After that if i don't encode my token with my JWT token enhancer, my server says that it is not able to decode it as JSON.
Just that i know, i would normally not have to encode myself as it should be done automatically after my chain filter if i say ok ??
This code works but i've done the jwt myself, is that possible i've missed something ????
public class MyOAuth2ClientAuthenticationProcessingFilter extends OAuth2ClientAuthenticationProcessingFilter {
public MyOAuth2ClientAuthenticationProcessingFilter(String defaultFilterProcessesUrl) {
super(defaultFilterProcessesUrl);
}
#Override
public Authentication attemptAuthentication(HttpServletRequest request, HttpServletResponse response)

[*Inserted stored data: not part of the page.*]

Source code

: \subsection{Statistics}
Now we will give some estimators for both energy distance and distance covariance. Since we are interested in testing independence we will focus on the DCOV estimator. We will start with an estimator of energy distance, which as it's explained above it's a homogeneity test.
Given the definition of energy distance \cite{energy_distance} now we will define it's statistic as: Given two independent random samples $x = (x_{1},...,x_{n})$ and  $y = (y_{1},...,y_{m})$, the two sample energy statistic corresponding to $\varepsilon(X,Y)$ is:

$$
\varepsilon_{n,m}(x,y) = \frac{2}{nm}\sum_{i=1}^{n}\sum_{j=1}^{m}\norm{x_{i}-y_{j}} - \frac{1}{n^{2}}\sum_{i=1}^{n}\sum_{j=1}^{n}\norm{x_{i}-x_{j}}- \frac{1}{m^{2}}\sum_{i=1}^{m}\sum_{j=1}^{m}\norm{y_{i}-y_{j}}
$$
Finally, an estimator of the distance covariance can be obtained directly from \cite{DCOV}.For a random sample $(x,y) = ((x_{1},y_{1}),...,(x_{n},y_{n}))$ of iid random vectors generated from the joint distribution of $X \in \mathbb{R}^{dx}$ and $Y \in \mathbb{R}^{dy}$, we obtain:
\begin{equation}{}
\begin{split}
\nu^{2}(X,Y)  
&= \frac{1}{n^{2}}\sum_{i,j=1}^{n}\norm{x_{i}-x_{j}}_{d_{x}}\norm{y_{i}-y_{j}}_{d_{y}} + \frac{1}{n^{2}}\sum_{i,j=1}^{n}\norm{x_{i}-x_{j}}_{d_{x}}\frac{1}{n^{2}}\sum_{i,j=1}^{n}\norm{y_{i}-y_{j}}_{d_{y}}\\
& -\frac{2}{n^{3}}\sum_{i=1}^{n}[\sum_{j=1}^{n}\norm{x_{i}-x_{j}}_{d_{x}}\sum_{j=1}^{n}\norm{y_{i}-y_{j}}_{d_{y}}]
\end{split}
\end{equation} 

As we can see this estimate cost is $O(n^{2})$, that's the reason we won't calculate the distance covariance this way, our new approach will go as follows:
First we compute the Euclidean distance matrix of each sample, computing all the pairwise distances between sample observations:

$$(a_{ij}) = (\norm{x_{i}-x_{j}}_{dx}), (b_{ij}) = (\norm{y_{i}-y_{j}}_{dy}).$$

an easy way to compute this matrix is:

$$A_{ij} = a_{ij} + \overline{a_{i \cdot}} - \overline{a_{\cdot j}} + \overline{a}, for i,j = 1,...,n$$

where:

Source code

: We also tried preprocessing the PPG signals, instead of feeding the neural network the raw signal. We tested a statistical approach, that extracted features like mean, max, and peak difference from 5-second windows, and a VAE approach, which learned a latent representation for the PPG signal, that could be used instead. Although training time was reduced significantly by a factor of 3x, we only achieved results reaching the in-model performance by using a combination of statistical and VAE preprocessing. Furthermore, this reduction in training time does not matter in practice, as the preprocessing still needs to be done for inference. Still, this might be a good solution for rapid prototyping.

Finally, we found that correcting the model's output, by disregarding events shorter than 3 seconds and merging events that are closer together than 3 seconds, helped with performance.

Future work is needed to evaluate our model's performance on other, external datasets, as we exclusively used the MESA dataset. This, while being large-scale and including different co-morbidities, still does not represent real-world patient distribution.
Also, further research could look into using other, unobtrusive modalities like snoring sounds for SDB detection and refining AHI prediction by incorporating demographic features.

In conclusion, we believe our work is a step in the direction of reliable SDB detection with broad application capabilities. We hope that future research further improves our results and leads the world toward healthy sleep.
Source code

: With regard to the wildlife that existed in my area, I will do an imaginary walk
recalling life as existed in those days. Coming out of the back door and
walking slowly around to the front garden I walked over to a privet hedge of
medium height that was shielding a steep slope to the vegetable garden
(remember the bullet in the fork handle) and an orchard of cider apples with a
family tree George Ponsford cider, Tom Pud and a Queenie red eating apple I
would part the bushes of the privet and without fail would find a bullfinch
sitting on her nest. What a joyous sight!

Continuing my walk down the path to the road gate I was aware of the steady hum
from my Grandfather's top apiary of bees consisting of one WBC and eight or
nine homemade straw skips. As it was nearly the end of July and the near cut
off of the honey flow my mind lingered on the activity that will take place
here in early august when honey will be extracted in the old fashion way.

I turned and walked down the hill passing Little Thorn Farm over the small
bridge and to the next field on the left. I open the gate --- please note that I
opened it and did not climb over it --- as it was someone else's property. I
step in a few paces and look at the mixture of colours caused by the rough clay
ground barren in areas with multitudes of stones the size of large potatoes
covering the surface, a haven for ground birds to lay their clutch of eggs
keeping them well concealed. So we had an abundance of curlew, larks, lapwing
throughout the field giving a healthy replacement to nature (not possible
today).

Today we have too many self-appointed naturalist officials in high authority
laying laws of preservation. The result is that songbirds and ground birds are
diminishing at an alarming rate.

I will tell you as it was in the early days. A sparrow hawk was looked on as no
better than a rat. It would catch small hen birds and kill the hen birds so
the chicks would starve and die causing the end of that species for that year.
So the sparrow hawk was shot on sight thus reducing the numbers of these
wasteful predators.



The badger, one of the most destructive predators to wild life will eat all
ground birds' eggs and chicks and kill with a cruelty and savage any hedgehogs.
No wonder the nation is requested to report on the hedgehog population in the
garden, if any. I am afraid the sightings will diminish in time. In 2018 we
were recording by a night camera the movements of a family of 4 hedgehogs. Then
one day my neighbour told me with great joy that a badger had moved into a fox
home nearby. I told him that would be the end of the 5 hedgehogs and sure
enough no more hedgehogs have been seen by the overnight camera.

throws AuthenticationException, IOException, ServletException {
log.info("[attemptAuthentication facebook]");
Authentication result = null;
try {
String token = request.getHeader("oauth_token");
oauth2ClientContext.setAccessToken(new DefaultOAuth2AccessToken(token));
result = super.attemptAuthentication(request, response);
if(result.isAuthenticated()) {
FacebookService facebookService = new BasicFacebookService(token);
User fbUser = facebookService.getUser();
if(fbUser == null) {
throw new IllegalArgumentException(" fb user cannot be null");
}
if(!userService.isLoginExists(fbUser.getId())) {
CreateSocialUserModel model = new CreateSocialUserModel(
token,
DateUtil.getNow(),
"facebook");
userService.createSocialUser(model, fbUser);
}
//--- Create custom JWT token from facebook token
UserInfoTokenServices tokenService = new UserInfoTokenServices(
"https://graph.facebook.com/me",
facebookProperties.getAppId());
OAuth2AccessToken enhancedToken = jwtTokenEnhancer.enhance(oauth2ClientContext.getAccessToken(),
tokenService.loadAuthentication(oauth2ClientContext.getAccessToken().getValue()));
TokenResponse tokenResponse = new TokenResponse(enhancedToken.getValue(),
enhancedToken.getTokenType(),
enhancedToken.getRefreshToken() != null ? enhancedToken.getRefreshToken().getValue() : "");
ObjectMapper mapper = new ObjectMapper();
String jsonTokenEnhancedJack = mapper.writeValueAsString(tokenResponse);
response.addHeader("Content-Type", "application/json");
response.getWriter().flush();
response.getWriter().print(jsonTokenEnhancedJack);
}
return result;
} catch (Exception e) {
log.info("error");
log.error("error", e);
e.printStackTrace();
} finally {
return result;
}
}
}
Thank you in advance
As asked by Son Goku just putting some code to help him
First you have to put the filter like this
#Override
protected void configure(HttpSecurity http) throws Exception {
http.antMatcher("/**")
.addFilterBefore(ssoFilter(), BasicAuthenticationFilter.class)
.authorizeRequests()
.anyRequest().permitAll()
.and().csrf().disable();
}
private Filter ssoFilter() {
OAuth2ClientAuthenticationProcessingFilter facebookFilter = new MyOAuth2ClientAuthenticationProcessingFilter("/user/social");
OAuth2RestTemplate facebookTemplate = new OAuth2RestTemplate(Oauth2facebook(), oauth2ClientContext);
facebookFilter.setRestTemplate(facebookTemplate);
facebookFilter.setTokenServices(new UserInfoTokenServices(
"https://graph.facebook.com/me",
facebookProperties.getAppId()
));
return facebookFilter;
}
After that you can use the OAuth2ClientAuthenticationProcessingFilter as in first question.
Also, in first question i customized this method a lot, it works but i was surprised to not find this as easy as these library use to be.
Hope it helps you, i have struggled a bit too on this.
Maybe now, spring boot handle this much more easily.